On the basis of statistical analysis, it is difficult to decide which neural network is better to build controllers for this game. One can say that the MLP NN is much better when in the game we consider racetracks, which were used to train the MLP NN. The spiking neural network is less predictable. It is shown in Fig. 17. It presents two exemplary individuals—spiking and MLP based controllers on the second track during 25 laps.

Fig. 17
figure 17

The comparison of lap times for the MLP and spiking NN based controllers on the second racetrack

The MLP NN has almost identical results on each lap. The spiking NN achieved variable times that on the one side is its drawback but on the other side it can be perceived as its advantage in this particular application, because it is less foreseen for a human player.

Observing the way of car driving, we noticed that the spiking NN based controllers frequently makes very sophisticated maneuvers. Its ability to generalize knowledge is higher but it coped poorly on one of turning of the first racetrack where reflex was necessary to control the car.

7 Summary

The experiments performed in our research do not allow for the unambiguous indication of the winner. The results of spiking controllers on the first (training) racetrack in term of achieved times and points were much worse in comparison with the classic MLP NN, but considering the second racetrack, which characterizes by the high difficulty level, they moved in more natural driving style and statistically achieved better results. It is worth underlying that the second track consists of turns that were not present in the training track. It contains a turn with a decreasing radius, a turn with an increasing radius, fast turns that can be done with a full gas and neighbouring turns located close to each other. The spiking NN was able to drive in other conditions than those existing during training. Frequently, on this racetrack the MLP based controller moved with the same race track. The third racetrack was relatively easy. There exist two turns only. To move on it a small speed reduction was needed. The results of both types of controllers were comparable. On this basis we can formulate the conclusion that the MLP based controller should be preferable if we consider in the game racetracks given in advance, where the network can be trained. If we assume that apart from training racetrack exist unknown racetracks, then the spiking NN based controller will be better. It is able to generalize skills acquired during training and manifest very natural way of driving.

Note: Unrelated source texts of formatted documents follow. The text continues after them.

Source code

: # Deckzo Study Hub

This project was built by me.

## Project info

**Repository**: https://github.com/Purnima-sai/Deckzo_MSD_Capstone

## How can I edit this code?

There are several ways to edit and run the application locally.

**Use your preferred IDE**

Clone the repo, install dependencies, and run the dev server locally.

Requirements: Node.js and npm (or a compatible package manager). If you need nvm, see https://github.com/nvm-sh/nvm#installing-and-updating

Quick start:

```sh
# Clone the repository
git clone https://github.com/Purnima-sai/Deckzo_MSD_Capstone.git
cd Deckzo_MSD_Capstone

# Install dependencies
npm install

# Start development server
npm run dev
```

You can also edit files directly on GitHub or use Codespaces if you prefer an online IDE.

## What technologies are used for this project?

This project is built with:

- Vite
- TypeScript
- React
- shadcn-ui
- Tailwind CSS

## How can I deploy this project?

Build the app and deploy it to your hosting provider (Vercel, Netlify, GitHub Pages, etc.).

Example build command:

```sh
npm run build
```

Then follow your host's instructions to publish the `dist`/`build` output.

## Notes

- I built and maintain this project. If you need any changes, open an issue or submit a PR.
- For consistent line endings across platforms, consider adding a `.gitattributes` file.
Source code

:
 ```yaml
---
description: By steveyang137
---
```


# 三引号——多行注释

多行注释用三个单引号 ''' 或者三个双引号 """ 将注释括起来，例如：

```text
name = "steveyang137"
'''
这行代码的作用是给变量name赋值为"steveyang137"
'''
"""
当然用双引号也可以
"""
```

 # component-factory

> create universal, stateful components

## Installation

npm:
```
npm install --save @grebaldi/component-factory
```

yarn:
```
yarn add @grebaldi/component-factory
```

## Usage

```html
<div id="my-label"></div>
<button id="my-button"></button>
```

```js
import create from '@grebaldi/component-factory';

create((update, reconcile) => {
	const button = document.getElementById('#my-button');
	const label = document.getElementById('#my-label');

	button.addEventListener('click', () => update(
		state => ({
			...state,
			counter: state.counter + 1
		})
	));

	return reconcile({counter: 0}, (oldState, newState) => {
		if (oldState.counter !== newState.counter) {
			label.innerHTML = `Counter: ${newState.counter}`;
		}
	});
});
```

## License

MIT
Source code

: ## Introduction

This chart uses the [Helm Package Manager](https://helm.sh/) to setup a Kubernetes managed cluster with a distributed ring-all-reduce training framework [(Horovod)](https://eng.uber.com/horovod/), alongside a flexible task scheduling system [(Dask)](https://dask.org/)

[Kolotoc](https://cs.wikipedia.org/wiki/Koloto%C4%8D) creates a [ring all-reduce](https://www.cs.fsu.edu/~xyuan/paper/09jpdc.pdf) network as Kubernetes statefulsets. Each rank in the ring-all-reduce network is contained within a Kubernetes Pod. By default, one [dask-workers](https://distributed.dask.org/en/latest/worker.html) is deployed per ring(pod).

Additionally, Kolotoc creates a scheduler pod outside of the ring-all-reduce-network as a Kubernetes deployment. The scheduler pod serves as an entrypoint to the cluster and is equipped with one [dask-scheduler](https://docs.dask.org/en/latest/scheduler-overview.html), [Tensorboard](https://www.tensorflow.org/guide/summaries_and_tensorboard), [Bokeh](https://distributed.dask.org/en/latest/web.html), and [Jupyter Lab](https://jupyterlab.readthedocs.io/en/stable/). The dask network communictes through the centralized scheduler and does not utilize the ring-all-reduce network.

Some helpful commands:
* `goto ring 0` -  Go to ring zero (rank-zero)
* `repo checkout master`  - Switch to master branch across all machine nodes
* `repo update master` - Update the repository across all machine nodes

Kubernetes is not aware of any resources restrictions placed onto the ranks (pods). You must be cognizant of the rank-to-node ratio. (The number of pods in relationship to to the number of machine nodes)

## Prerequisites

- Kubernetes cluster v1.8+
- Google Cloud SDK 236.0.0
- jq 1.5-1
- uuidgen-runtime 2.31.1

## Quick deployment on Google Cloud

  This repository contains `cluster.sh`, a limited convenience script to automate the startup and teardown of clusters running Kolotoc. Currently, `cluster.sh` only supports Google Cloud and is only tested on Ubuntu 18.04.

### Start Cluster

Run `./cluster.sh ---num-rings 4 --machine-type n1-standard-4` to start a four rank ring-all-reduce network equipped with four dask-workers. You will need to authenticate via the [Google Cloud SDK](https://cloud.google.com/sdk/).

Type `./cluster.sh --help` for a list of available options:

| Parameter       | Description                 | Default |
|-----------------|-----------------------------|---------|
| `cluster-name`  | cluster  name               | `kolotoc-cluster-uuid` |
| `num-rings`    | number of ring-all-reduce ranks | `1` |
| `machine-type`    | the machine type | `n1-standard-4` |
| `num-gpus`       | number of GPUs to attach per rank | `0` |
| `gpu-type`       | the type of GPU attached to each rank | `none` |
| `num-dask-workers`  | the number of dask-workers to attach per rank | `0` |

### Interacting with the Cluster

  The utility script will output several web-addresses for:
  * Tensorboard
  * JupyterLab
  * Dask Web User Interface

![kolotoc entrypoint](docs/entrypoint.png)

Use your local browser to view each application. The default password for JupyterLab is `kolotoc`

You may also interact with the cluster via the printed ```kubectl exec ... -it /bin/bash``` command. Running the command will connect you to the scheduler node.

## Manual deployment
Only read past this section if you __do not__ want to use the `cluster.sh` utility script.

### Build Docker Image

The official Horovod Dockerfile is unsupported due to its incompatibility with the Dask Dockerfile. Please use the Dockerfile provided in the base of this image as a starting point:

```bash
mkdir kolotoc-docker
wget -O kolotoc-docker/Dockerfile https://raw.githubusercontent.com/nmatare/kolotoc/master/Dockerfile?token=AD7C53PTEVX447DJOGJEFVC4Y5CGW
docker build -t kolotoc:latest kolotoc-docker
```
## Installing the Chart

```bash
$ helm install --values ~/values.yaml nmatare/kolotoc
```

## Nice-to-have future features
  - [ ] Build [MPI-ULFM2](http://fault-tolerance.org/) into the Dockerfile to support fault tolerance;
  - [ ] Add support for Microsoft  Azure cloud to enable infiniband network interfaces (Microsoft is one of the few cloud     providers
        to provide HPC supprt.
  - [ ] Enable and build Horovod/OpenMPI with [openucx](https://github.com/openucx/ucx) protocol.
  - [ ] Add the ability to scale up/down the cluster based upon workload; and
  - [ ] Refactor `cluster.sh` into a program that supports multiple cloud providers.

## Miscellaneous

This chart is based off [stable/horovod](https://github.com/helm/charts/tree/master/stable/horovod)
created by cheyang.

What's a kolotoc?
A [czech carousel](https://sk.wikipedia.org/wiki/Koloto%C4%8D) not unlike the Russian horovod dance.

In the future development of the system we plan to experiment with a various fitness function that could better reflect the way of the car driving. Also our idea is to apply car collisions in the game, which would make driving more difficult and the game more interesting. Such approach creates a big challenge for controllers and can be the acid test for their intelligent behaviour. Avoiding collision will be an important element of their survival.